╭─ Listed records
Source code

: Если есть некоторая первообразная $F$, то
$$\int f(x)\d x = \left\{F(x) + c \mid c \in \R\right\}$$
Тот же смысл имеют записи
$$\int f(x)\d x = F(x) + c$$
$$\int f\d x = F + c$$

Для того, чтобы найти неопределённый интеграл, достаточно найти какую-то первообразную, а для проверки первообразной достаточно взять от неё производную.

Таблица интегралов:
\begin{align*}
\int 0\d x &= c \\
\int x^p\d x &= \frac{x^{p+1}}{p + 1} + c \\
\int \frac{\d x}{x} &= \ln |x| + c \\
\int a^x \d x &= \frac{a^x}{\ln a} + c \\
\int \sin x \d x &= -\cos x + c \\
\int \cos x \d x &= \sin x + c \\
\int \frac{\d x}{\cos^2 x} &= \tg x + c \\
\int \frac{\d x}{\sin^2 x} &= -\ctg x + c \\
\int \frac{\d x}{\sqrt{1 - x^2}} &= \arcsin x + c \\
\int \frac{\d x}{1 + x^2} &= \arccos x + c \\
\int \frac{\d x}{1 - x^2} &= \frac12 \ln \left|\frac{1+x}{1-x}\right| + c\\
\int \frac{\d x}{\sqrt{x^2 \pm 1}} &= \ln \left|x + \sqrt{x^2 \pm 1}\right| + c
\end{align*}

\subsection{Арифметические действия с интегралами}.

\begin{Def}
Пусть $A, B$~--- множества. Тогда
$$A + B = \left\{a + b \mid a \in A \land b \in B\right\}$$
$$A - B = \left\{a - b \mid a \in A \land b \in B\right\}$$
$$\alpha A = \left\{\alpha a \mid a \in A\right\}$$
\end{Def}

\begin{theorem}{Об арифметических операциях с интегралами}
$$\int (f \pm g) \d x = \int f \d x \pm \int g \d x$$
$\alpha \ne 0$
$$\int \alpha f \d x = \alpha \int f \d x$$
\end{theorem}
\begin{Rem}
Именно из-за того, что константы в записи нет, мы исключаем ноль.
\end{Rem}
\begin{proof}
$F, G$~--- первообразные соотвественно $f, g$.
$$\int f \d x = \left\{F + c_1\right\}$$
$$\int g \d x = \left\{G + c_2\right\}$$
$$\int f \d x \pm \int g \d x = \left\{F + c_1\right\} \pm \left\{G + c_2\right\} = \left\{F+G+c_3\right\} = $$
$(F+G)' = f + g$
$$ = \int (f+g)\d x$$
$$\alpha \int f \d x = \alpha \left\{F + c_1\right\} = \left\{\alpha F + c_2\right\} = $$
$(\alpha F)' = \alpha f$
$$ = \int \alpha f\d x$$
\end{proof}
╰─
Task directions
Each entry above is to be transcribed exactly as it was written.

Worked solution
Source code

: Если есть некоторая первообразная $F$, то
$$\int f(x)\d x = \left\{F(x) + c \mid c \in \R\right\}$$
Тот же смысл имеют записи
$$\int f(x)\d x = F(x) + c$$
$$\int f\d x = F + c$$

Для того, чтобы найти неопределённый интеграл, достаточно найти какую-то первообразную, а для проверки первообразной достаточно взять от неё производную.

Таблица интегралов:
\begin{align*}
\int 0\d x &= c \\
\int x^p\d x &= \frac{x^{p+1}}{p + 1} + c \\
\int \frac{\d x}{x} &= \ln |x| + c \\
\int a^x \d x &= \frac{a^x}{\ln a} + c \\
\int \sin x \d x &= -\cos x + c \\
\int \cos x \d x &= \sin x + c \\
\int \frac{\d x}{\cos^2 x} &= \tg x + c \\
\int \frac{\d x}{\sin^2 x} &= -\ctg x + c \\
\int \frac{\d x}{\sqrt{1 - x^2}} &= \arcsin x + c \\
\int \frac{\d x}{1 + x^2} &= \arccos x + c \\
\int \frac{\d x}{1 - x^2} &= \frac12 \ln \left|\frac{1+x}{1-x}\right| + c\\
\int \frac{\d x}{\sqrt{x^2 \pm 1}} &= \ln \left|x + \sqrt{x^2 \pm 1}\right| + c
\end{align*}

\subsection{Арифметические действия с интегралами}.

\begin{Def}
Пусть $A, B$~--- множества. Тогда
$$A + B = \left\{a + b \mid a \in A \land b \in B\right\}$$
$$A - B = \left\{a - b \mid a \in A \land b \in B\right\}$$
$$\alpha A = \left\{\alpha a \mid a \in A\right\}$$
\end{Def}

\begin{theorem}{Об арифметических операциях с интегралами}
$$\int (f \pm g) \d x = \int f \d x \pm \int g \d x$$
$\alpha \ne 0$
$$\int \alpha f \d x = \alpha \int f \d x$$
\end{theorem}
\begin{Rem}
Именно из-за того, что константы в записи нет, мы исключаем ноль.
\end{Rem}
\begin{proof}
$F, G$~--- первообразные соотвественно $f, g$.
$$\int f \d x = \left\{F + c_1\right\}$$
$$\int g \d x = \left\{G + c_2\right\}$$
$$\int f \d x \pm \int g \d x = \left\{F + c_1\right\} \pm \left\{G + c_2\right\} = \left\{F+G+c_3\right\} = $$
$(F+G)' = f + g$
$$ = \int (f+g)\d x$$
$$\alpha \int f \d x = \alpha \left\{F + c_1\right\} = \left\{\alpha F + c_2\right\} = $$
$(\alpha F)' = \alpha f$
$$ = \int \alpha f\d x$$
\end{proof}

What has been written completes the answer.